This story will delight my colleague Peter, who has an inexplicable fetish for district heating systems: a group of college students are attempting to set up a hyperlocal utility in Portland, Oregon by linking a network of renewable energy sources over a 54-square block neighborhood. The energy in question isn’t in the form of electricity, but rather heat.
The proposed system is, well, complicated:
> Planned system components include thermal solar collectors, mass thermal storage for heating and anticipated cooling, combining water to water and ground-coupled heat pump technology, waste heat recovery, PV arrays and biofuel boilers for boosting and back-up. A distribution system of hydronic insulated pipes will deliver hot and chilled water for space heating, cooling and domestic hot water to the school, several hundred nearby residences, and commercial buildings.

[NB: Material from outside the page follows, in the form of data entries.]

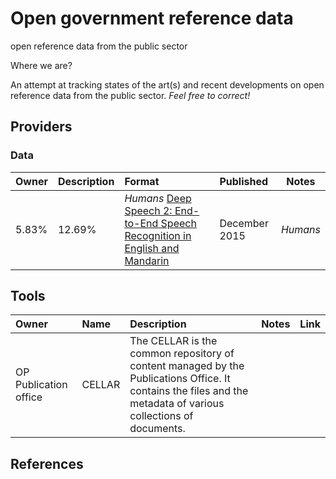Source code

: # Open government reference data
open reference data from the public sector

Where we are?

An attempt at tracking states of the art(s) and recent developments on open reference data from the public sector. *Feel free to correct!*

## Providers

### Data



| Owner | Description | Format          | Published | Notes   |
| :------------- | :------------- | :------------- | :-------- | :-----: |
| 5.83% | 12.69% | *Humans* [Deep Speech 2: End-to-End Speech Recognition in English and Mandarin](http://arxiv.org/abs/1512.02595v1) | December 2015 | *Humans* |



## Tools
| Owner | Name | Description | Notes | Link  |
| :------------- | :------------- | :------------- | :-------- | :-----: |
| OP Publication office| CELLAR | The CELLAR is the common repository of content managed by the Publications Office. It contains the files and the metadata of various collections of documents.| | |



## References
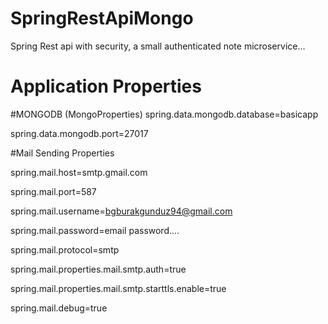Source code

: # SpringRestApiMongo
Spring Rest api with security, a small authenticated note microservice...


# Application Properties
#MONGODB (MongoProperties)
spring.data.mongodb.database=basicapp

spring.data.mongodb.port=27017

#Mail Sending Properties

spring.mail.host=smtp.gmail.com

spring.mail.port=587

spring.mail.username=bgburakgunduz94@gmail.com

spring.mail.password=email password....

spring.mail.protocol=smtp

spring.mail.properties.mail.smtp.auth=true

spring.mail.properties.mail.smtp.starttls.enable=true

spring.mail.debug=true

In plainer English, the planned system will consist of solar hot water heaters and other systems designed to capture clean energy. These energy capture devices will be scattered throughout the neighborhood, in particular taking advantage of roof space on the elementary school and local commercial buildings. Hot (“hydronic”) water will be pooled and stored in tanks beneath a local park, and a series of insulated underground pipes will carry the water to participating homes and businesses.

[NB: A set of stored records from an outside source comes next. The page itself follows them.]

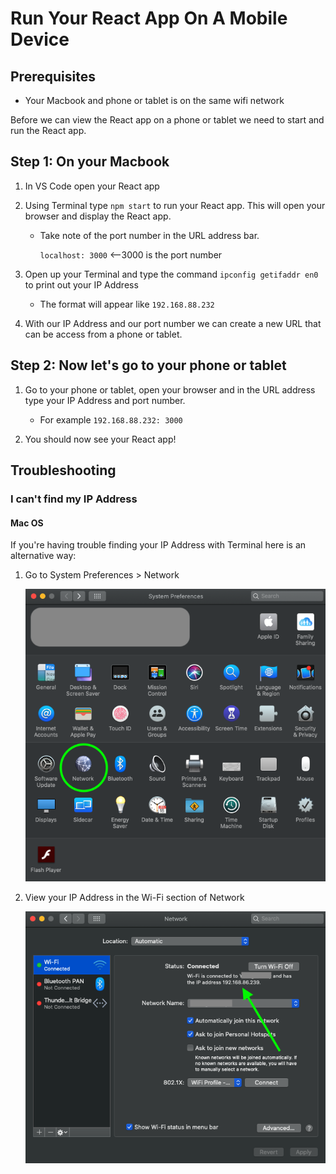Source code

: # Run Your React App On A Mobile Device

## Prerequisites

* Your Macbook and phone or tablet is on the same wifi network

Before we can view the React app on a phone or tablet we need to start and run the React app.

## Step 1: On your Macbook

1. In VS Code open your React app

2. Using Terminal type `npm start` to run your React app. This will open your browser and display the React app.
    * Take note of the port number in the URL address bar.

        `localhost: 3000` <--3000 is the port number
3. Open up your Terminal and type the command `ipconfig getifaddr en0` to print out your IP Address
    * The format will appear like `192.168.88.232`

4. With our IP Address and our port number we can create a new URL that can be access from a phone or tablet.

## Step 2: Now let's go to your phone or tablet

1. Go to your phone or tablet, open your browser and in the URL address type your IP Address and port number.
    * For example `192.168.88.232: 3000`

2. You should now see your React app!

## Troubleshooting

### I can't find my IP Address

#### Mac OS

If you're having trouble finding your IP Address with Terminal here is an alternative way:

1. Go to System Preferences > Network

    ![IPAddress1](./ip-address-1.png)

2. View your IP Address in the Wi-Fi section of Network

    ![IPAddress2](./ip-address-2.png)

> Residential and commercial customers can convert from current fossil fuel systems by replacing them with metered heat exchangers which provide hot water on demand and space heating through conventional air handlers that utilize existing ductwork. Boiler systems are replaced with heat exchangers. Hydronic air handlers are installed in existing furnace systems.
Again, in English: once the hot water reaches local homes, it can either by used directly, allowing residents to get rid of their boilers, or it can be run through heat exchangers to provide hot air, allowing residents to get rid of their furnaces. Under alternative configurations, the system might also carry cool water to provide carbon-free air conditioning. Energy use will be metered, just as natural gas or electricity would.
In essence, the system is a giant version of a geothermal or solar hot water system that you might install in your own home. The difference is that the capital costs will be spread over a bigger group of people, efficiencies can be achieved through demand-pooling, and individual homeowners won’t have to deal with maintenance and repair.
The proposal is ambitious; maybe even a little utopian — the utility will be member-owned and will provide revenue to the local elementary school, which will house system controls and some equipment. But precedents for district energy systems do exist in other countries, such as Denmark and Canada. It’s a worthwhile experiment, and hopefully the student planners will find the money and the community support to get it off the ground.